Something to think about for those that say just ban updatable views.

Note, when I mentioned language design as the resolution to this problem, guaranteeing correctness by construction, something like Boomerang and especially Benjamin Pierce's newer stuff is what I had in mind.

Cheers,
Z-Bo

Packing flags into ints isn't so good either

I read this as an example of why packing flags into ints is a bad idea. A holdover from languages where it was the only way to achieve performance objectives. What this example is "really" looking for -- in my view -- is a database with a boolean type and the smarts to not pad them to a byte each in physical storage. (a facility that already exists in at least some DBMS implementations, and that doesn't seem like that much to ask)

I'm having trouble reading past that to picture parallel scenarios where I would take the position that updatable views are the way to go. (I'm saying this honestly to express interest in other example, not rhetorically to imply that I don't believe they exist.)

It's actual production code.

1) ANSI SQL bit data type is not a true boolean type.
2) Bitfields group together related but independent bits. I suppose you could argue that a relation can do the same thing, but when you are working with the data outside the database, especially in C#, this is a convenient representation, considering enums map to ints, anyway.
3) The advantage to using one bit data type per column is that there is never any need to change the data type for any column, and removing a flag value is as simple as dropping a flag value. Re-purposing storage is easier, since there is no ordinal bit position.
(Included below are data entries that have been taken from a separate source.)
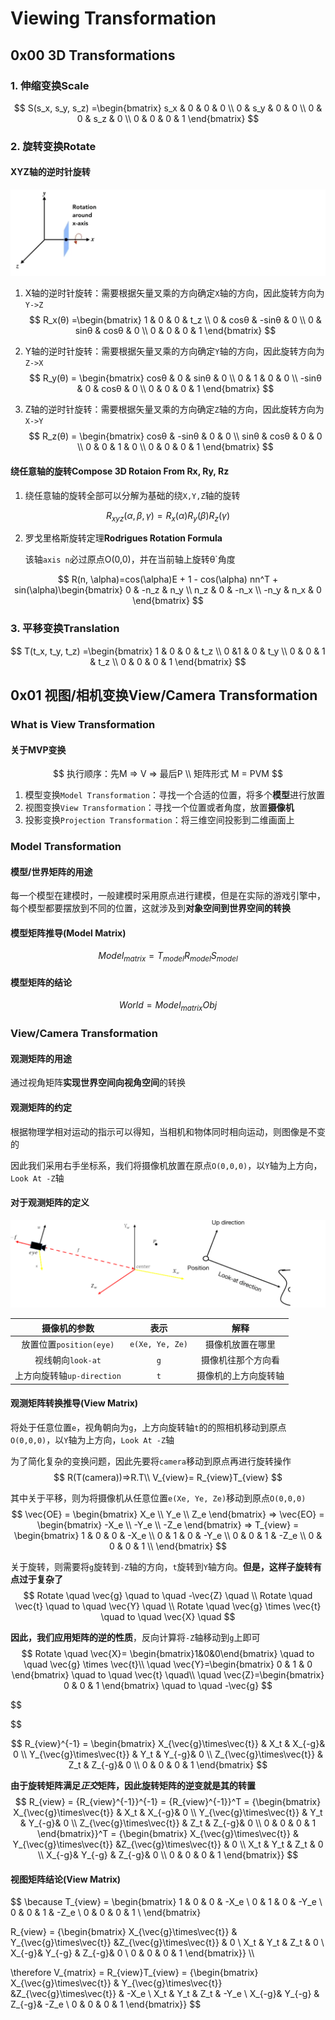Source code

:# Viewing Transformation

## 0x00 3D Transformations

### 1. 伸缩变换Scale

$$
S(s_x, s_y, s_z) =\begin{bmatrix} 
s_x & 0 & 0 & 0 \\  
0 & s_y & 0 & 0 \\  
0 & 0 & s_z & 0 \\  
0 & 0 & 0 & 1 
\end{bmatrix}
$$



### 2. 旋转变换Rotate

#### XYZ轴的逆时针旋转

![rotate](./assets/rotate.png)

1. X轴的逆时针旋转：需要根据矢量叉乘的方向确定`X`轴的方向，因此旋转方向为`Y->Z`
   $$
   R_x(θ) =\begin{bmatrix} 
   1 & 0 & 0 & t_z \\  
   0 & cosθ & -sinθ & 0 \\  
   0 & sinθ & cosθ & 0 \\  
   0 & 0 & 0 & 1 
   \end{bmatrix}
   $$
   

2. Y轴的逆时针旋转：需要根据矢量叉乘的方向确定`Y`轴的方向，因此旋转方向为`Z->X`
   $$
   R_y(θ) = \begin{bmatrix} 
   cosθ & 0 & sinθ & 0 \\  
   0 & 1 & 0 & 0 \\  
   -sinθ & 0 & cosθ & 0 \\  
   0 & 0 & 0 & 1 
   \end{bmatrix}
   $$
   

3. Z轴的逆时针旋转：需要根据矢量叉乘的方向确定`Z`轴的方向，因此旋转方向为`X->Y`
   $$
   R_z(θ) = \begin{bmatrix} 
   cosθ & -sinθ & 0 & 0 \\  
   sinθ & cosθ & 0 & 0 \\  
   0 & 0 & 1 & 0 \\  
   0 & 0 & 0 & 1 
   \end{bmatrix}
   $$




#### 绕任意轴的旋转Compose 3D Rotaion From Rx, Ry, Rz

1. 绕任意轴的旋转全部可以分解为基础的绕`X,Y,Z`轴的旋转

$$
R_{xyz}(\alpha,\beta,\gamma)=R_x(\alpha)R_y(\beta)R_z(\gamma)
$$



2. 罗戈里格斯旋转定理**Rodrigues Rotation Formula**

   该轴`axis n`必过原点O(0,0)，并在当前轴上旋转θ`角度

$$
R(n, \alpha)=cos(\alpha)E + 1 - cos(\alpha) nn^T + sin(\alpha)\begin{bmatrix} 
0 & -n_z & n_y \\  
n_z & 0 & -n_x \\  
-n_y & n_x & 0 
\end{bmatrix}
$$



### 3. 平移变换Translation

$$
T(t_x, t_y, t_z) =\begin{bmatrix} 
1 & 0 & 0 & t_z \\  
0 &1 & 0 & t_y \\  
0 & 0 & 1 & t_z \\  
0 & 0 & 0 & 1 
\end{bmatrix}
$$



## 0x01 视图/相机变换View/Camera Transformation

### What is View Transformation

#### 关于MVP变换

$$
执行顺序：先M => V => 最后P \\
矩阵形式 M = PVM
$$

1. 模型变换`Model Transformation`：寻找一个合适的位置，将多个**模型**进行放置
2. 视图变换`View Transformation`：寻找一个位置或者角度，放置**摄像机**
3. 投影变换`Projection Transformation`：将三维空间投影到二维画面上



### Model Transformation

#### 模型/世界矩阵的用途

每一个模型在建模时，一般建模时采用原点进行建模，但是在实际的游戏引擎中，每个模型都要摆放到不同的位置，这就涉及到**对象空间到世界空间的转换**

#### 模型矩阵推导(Model Matrix)

$$
Model_{matrix} = T_{model}R_{model}S_{model}
$$



#### 模型矩阵的结论

$$
World = Model_{matrix} Obj
$$



### View/Camera Transformation

#### 观测矩阵的用途

通过视角矩阵**实现世界空间向视角空间**的转换

#### 观测矩阵的约定

根据物理学相对运动的指示可以得知，当相机和物体同时相向运动，则图像是不变的

因此我们采用右手坐标系，我们将摄像机放置在原点`O(0,0,0)`，以`Y`轴为上方向，`Look At -Z`轴

#### 对于观测矩阵的定义

<img src="./assets/view_camera.png" alt="view_camera"  />

|        摄像机的参数        |      表示       |         解释         |
| :------------------------: | :-------------: | :------------------: |
|  放置位置`position(eye)`   | `e(Xe, Ye, Ze)` |   摄像机放置在哪里   |
|     视线朝向`look-at`      |       `g`       |  摄像机往那个方向看  |
| 上方向旋转轴`up-direction` |       `t`       | 摄像机的上方向旋转轴 |



#### 观测矩阵转换推导(View Matrix)

将处于任意位置`e`，视角朝向为`g`，上方向旋转轴`t`的的照相机移动到原点`O(0,0,0)`，以`Y`轴为上方向，`Look At -Z`轴

为了简化复杂的变换问题，因此先要将`camera`移动到原点再进行旋转操作
$$
R(T(camera))=>R.T\\
V_{view}= R_{view}T_{view}
$$



其中关于平移，则为将摄像机从任意位置`e(Xe, Ye, Ze)`移动到原点`O(0,0,0)`
$$
\vec{OE} = \begin{bmatrix} X_e \\ Y_e \\ Z_e \end{bmatrix} =>
\vec{EO} = \begin{bmatrix} -X_e \\ -Y_e \\ -Z_e \end{bmatrix} =>
T_{view} = \begin{bmatrix} 
1 & 0 & 0 & -X_e \\ 
0 & 1 & 0 & -Y_e \\ 
0 & 0 & 1 & -Z_e \\
0 & 0 & 0 & 1 \\ 
\end{bmatrix}
$$



关于旋转，则需要将`g`旋转到`-Z`轴的方向，`t`旋转到`Y`轴方向。**但是，这样子旋转有点过于复杂了**
$$
Rotate \quad \vec{g} \quad to \quad -\vec{Z} \quad \\
Rotate \quad \vec{t} \quad to \quad \vec{Y} \quad \\
Rotate \quad \vec{g} \times \vec{t} \quad to \quad \vec{X} \quad
$$



**因此，我们应用矩阵的逆的性质**，反向计算将`-Z`轴移动到`g`上即可
$$
Rotate \quad \vec{X}= \begin{bmatrix}1&0&0\end{bmatrix} \quad to \quad \vec{g} \times \vec{t}\\
\quad  \vec{Y}=\begin{bmatrix} 0 & 1 & 0 \end{bmatrix}  \quad to \quad \vec{t} \quad\\
\quad \vec{Z}=\begin{bmatrix} 0 & 0 & 1 \end{bmatrix}  \quad to \quad -\vec{g}
$$

$$

$$

$$
R_{view}^{-1} = 
\begin{bmatrix} 
X_{\vec{g}\times\vec{t}} & X_t & X_{-g}& 0 \\
Y_{\vec{g}\times\vec{t}} & Y_t & Y_{-g}& 0 \\
Z_{\vec{g}\times\vec{t}} & Z_t & Z_{-g}& 0 \\
0 & 0 & 0 & 1
\end{bmatrix}
$$



**由于旋转矩阵满足*正交*矩阵，因此旋转矩阵的逆变就是其的转置**
$$
R_{view} = {R_{view}^{-1}}^{-1} = {R_{view}^{-1}}^T 
= {\begin{bmatrix} 
X_{\vec{g}\times\vec{t}} & X_t & X_{-g}& 0 \\
Y_{\vec{g}\times\vec{t}} & Y_t & Y_{-g}& 0 \\
Z_{\vec{g}\times\vec{t}} & Z_t & Z_{-g}& 0 \\
0 & 0 & 0 & 1
\end{bmatrix}}^T
= {\begin{bmatrix} 
X_{\vec{g}\times\vec{t}} & Y_{\vec{g}\times\vec{t}} &Z_{\vec{g}\times\vec{t}}  & 0 \\
X_t & Y_t & Z_t & 0 \\
 X_{-g}&  Y_{-g} & Z_{-g}& 0 \\
0 & 0 & 0 & 1
\end{bmatrix}}
$$



#### 视图矩阵结论(View Matrix)

$$
\because T_{view} = \begin{bmatrix} 
1 & 0 & 0 & -X_e \\ 
0 & 1 & 0 & -Y_e \\ 
0 & 0 & 1 & -Z_e \\
0 & 0 & 0 & 1 \\ 
\end{bmatrix} 

R_{view} = 
{\begin{bmatrix} 
X_{\vec{g}\times\vec{t}} & Y_{\vec{g}\times\vec{t}} &Z_{\vec{g}\times\vec{t}}  & 0 \\
X_t & Y_t & Z_t & 0 \\
 X_{-g}&  Y_{-g} & Z_{-g}& 0 \\
0 & 0 & 0 & 1
\end{bmatrix}} \\\\


\therefore 
V_{matrix} = R_{view}T_{view} = 
{\begin{bmatrix} 
X_{\vec{g}\times\vec{t}} & Y_{\vec{g}\times\vec{t}} &Z_{\vec{g}\times\vec{t}}  &  -X_e \\
X_t & Y_t & Z_t & -Y_e \\
 X_{-g}&  Y_{-g} & Z_{-g}& -Z_e \\
0 & 0 & 0 & 1
\end{bmatrix}}
$$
Anyway, it was an example I could think of where there is an updatable view with an unambiguous mapping. There are probably better examples in the academic literature, but I don't know any.

Indeed

Yeah, good points. Mostly related to SQL shortcomings though, which is preaching to the choir. How you can build one of the most widely used languages in existence without having a boolean type remains a mystery to me. The second point can be easily addressed by allowing simple user data type declarations, but most flavors of SQL make that extraordinarily difficult/fraught as well.

UI Integration

In general, if we have updateable views that are not uniformly updateable, we would want to realize this through the UI - i.e. such that a human can determine what is updateable in an exploratory manner, rather than by great intelligence or trial and error. As you mentioned earlier, this suggests the view must keep this information in its type or definition.

Naturally, there is very little we can do to update summary information like 'quarterly_sales', though we could address it by adding a special line item for a set of unknown transactions.

I'm not especially fond of guess-the-semantics, so for ambiguous cases like the one you present I would either require developers to disambiguate, or have an easy-to-explain default behavior. (In cooperative development, machine inference shouldn't be deeper than human reasoning, at least without presenting a clear explanation.)

Just don't do it

It's analogous to the problem of assigning to a procedure call. If we have this in a language:

x = 4;

and we have procedure calls f(x), then surely we would also want to have this assignment statement work:

f(x) = 4;

for example if f(x) = 2*x, then after the above assignment we would have x=2. I think it is clear that it is perfectly fine to have a language where this is disallowed, and also that it is probably a bad idea to have this because inverting arbitrary functions doesn't really work well. For the same reason, update-able views: just don't do it.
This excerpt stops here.